Life is so big at our house,
I'd like to write the attendance office.
Sometimes it is very big. Do you understand.

We line the bottom of a dresser drawer with Stephen's old baby blankets, blankets that have somehow made the move with us from California to Missouri to Iowa to England to Maryland to Brookline and then Amherst. Several are hand-crocheted, gifts of fellow air force wives so many years ago.

The six tiny kittens curl up in one corner, a black-and-white swirl, their markings an amazing variation, as if one kitten had borrowed from the last some incidental trait, the incidental becoming all in the next, and so on.

Bette Davis, the only female, is black except for a tiny white spot on her right cheek, giving her the appearance of a chorus girl. Mugsie II has the identical markings of his mother. He is black except for white feet, and a white mask across his face.

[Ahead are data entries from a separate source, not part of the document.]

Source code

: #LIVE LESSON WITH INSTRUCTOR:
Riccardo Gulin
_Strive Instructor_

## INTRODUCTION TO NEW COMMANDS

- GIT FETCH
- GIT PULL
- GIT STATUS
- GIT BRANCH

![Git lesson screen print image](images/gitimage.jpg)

The biggest at birth, whom Stephen names Einstein, is essentially white with black spots. He has a large black
patch over one eye like a pirate. Then there is Ignaz, a gray-black tiger, and Badger, white with Ignaz's tiger stripes drawn beautifully, like a badger's mask, across his face.

The kitten Vasco DaGama is identical to the cat who impregnated Mugsie. We have seen the father in the woods behind our house, and later I see his picture at the vet's on an adopt-a-pet poster.

The vet has given the stray father a name, Rainier, as if he understands that this cat is surely the prince of Amherst, no doubt the father of much of the feral and domestic cat population in the area. He has an unforgettable face—his head is hooded in black, like an old flying ace. The rest of his face is white except for a black oval on his nose, and arched black brows.

So named by Charles, Vasco is always climbing up over his brothers and sister, out of the drawer onto the floor. There he lifts his little quivering blind head and, mewing furiously, struggles forward. When we get up through the night to feed the kittens, we often find Vasco a good distance from the drawer. We have gated the dining room against the dogs, but we worry that Vasco might stray near the mesh and wood partition and be swooped up by Rufus the basset hound.

After all, Rufus
is
a hound, by nature a hunter and a killer of small animals. From time to time he has picked up the scent of a rabbit and taken off baying, howling through the woods.

Rufus has caught and killed rabbits, moles, mice. I've seen him stalk and catch a chipmunk, shake it, and then—as if in disdain for such an easy catch—toss its broken body into the air.